┌─ DATA TO PROCESS

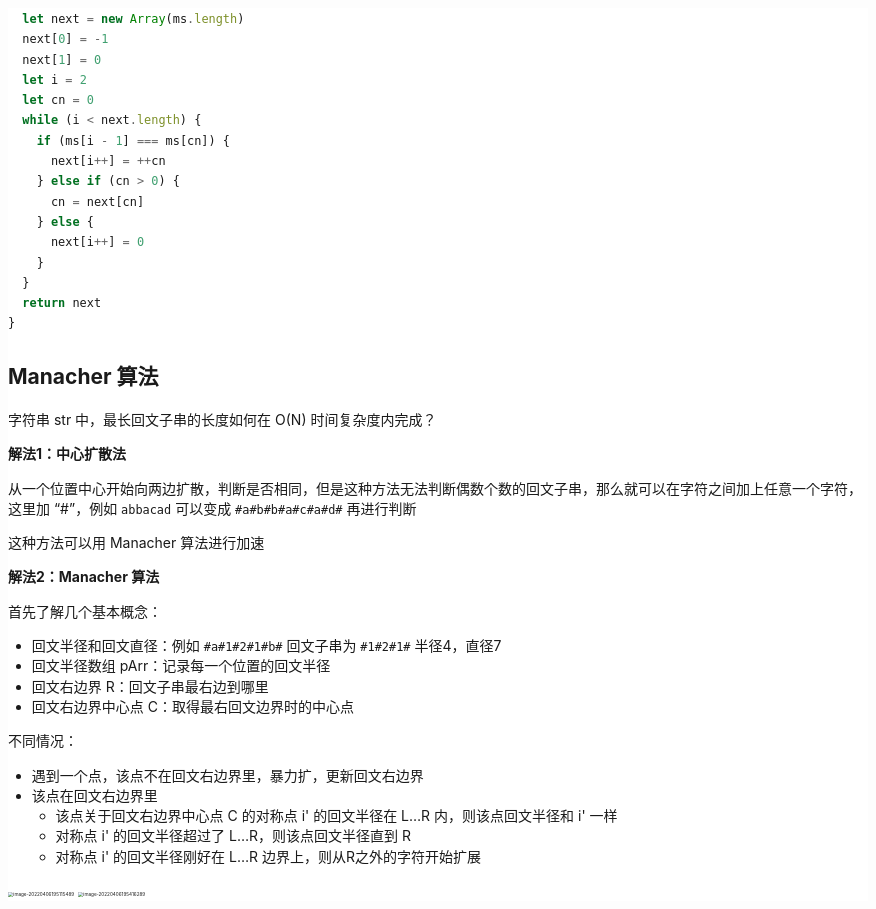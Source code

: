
 ```js
  let next = new Array(ms.length)
  next[0] = -1
  next[1] = 0
  let i = 2
  let cn = 0
  while (i < next.length) {
    if (ms[i - 1] === ms[cn]) {
      next[i++] = ++cn
    } else if (cn > 0) {
      cn = next[cn]
    } else {
      next[i++] = 0
    }
  }
  return next
}
```



## Manacher 算法

字符串 str 中，最长回文子串的长度如何在 O(N) 时间复杂度内完成？

**解法1：中心扩散法**

从一个位置中心开始向两边扩散，判断是否相同，但是这种方法无法判断偶数个数的回文子串，那么就可以在字符之间加上任意一个字符，这里加 “#”，例如 `abbacad` 可以变成 `#a#b#b#a#c#a#d#` 再进行判断

这种方法可以用 Manacher 算法进行加速



**解法2：Manacher 算法**

首先了解几个基本概念：

* 回文半径和回文直径：例如 `#a#1#2#1#b#` 回文子串为 `#1#2#1#` 半径4，直径7
* 回文半径数组 pArr：记录每一个位置的回文半径
* 回文右边界 R：回文子串最右边到哪里
* 回文右边界中心点 C：取得最右回文边界时的中心点



不同情况：

* 遇到一个点，该点不在回文右边界里，暴力扩，更新回文右边界
* 该点在回文右边界里
  * 该点关于回文右边界中心点 C 的对称点 i' 的回文半径在 L…R 内，则该点回文半径和 i' 一样
  * 对称点 i' 的回文半径超过了 L…R，则该点回文半径直到 R 
  * 对称点 i' 的回文半径刚好在 L…R 边界上，则从R之外的字符开始扩展

<img src="https://candy-picture.oss-cn-hangzhou.aliyuncs.com/img/202210252218849.png" alt="image-20220406195115489" style="zoom: 33%;" />



<img src="https://candy-picture.oss-cn-hangzhou.aliyuncs.com/img/202210252219798.png" alt="image-20220406195416289" style="zoom:33%;" />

└─

(WORK REQUIRED): Make an exact copy of the records shown above, without the pictures.

(COMPLETED EXERCISE):
Source code

:
 ```js
  let next = new Array(ms.length)
  next[0] = -1
  next[1] = 0
  let i = 2
  let cn = 0
  while (i < next.length) {
    if (ms[i - 1] === ms[cn]) {
      next[i++] = ++cn
    } else if (cn > 0) {
      cn = next[cn]
    } else {
      next[i++] = 0
    }
  }
  return next
}
```



## Manacher 算法

字符串 str 中，最长回文子串的长度如何在 O(N) 时间复杂度内完成？

**解法1：中心扩散法**

从一个位置中心开始向两边扩散，判断是否相同，但是这种方法无法判断偶数个数的回文子串，那么就可以在字符之间加上任意一个字符，这里加 “#”，例如 `abbacad` 可以变成 `#a#b#b#a#c#a#d#` 再进行判断

这种方法可以用 Manacher 算法进行加速



**解法2：Manacher 算法**

首先了解几个基本概念：

* 回文半径和回文直径：例如 `#a#1#2#1#b#` 回文子串为 `#1#2#1#` 半径4，直径7
* 回文半径数组 pArr：记录每一个位置的回文半径
* 回文右边界 R：回文子串最右边到哪里
* 回文右边界中心点 C：取得最右回文边界时的中心点



不同情况：

* 遇到一个点，该点不在回文右边界里，暴力扩，更新回文右边界
* 该点在回文右边界里
  * 该点关于回文右边界中心点 C 的对称点 i' 的回文半径在 L…R 内，则该点回文半径和 i' 一样
  * 对称点 i' 的回文半径超过了 L…R，则该点回文半径直到 R 
  * 对称点 i' 的回文半径刚好在 L…R 边界上，则从R之外的字符开始扩展

<img src="https://candy-picture.oss-cn-hangzhou.aliyuncs.com/img/202210252218849.png" alt="image-20220406195115489" style="zoom: 33%;" />



<img src="https://candy-picture.oss-cn-hangzhou.aliyuncs.com/img/202210252219798.png" alt="image-20220406195416289" style="zoom:33%;" />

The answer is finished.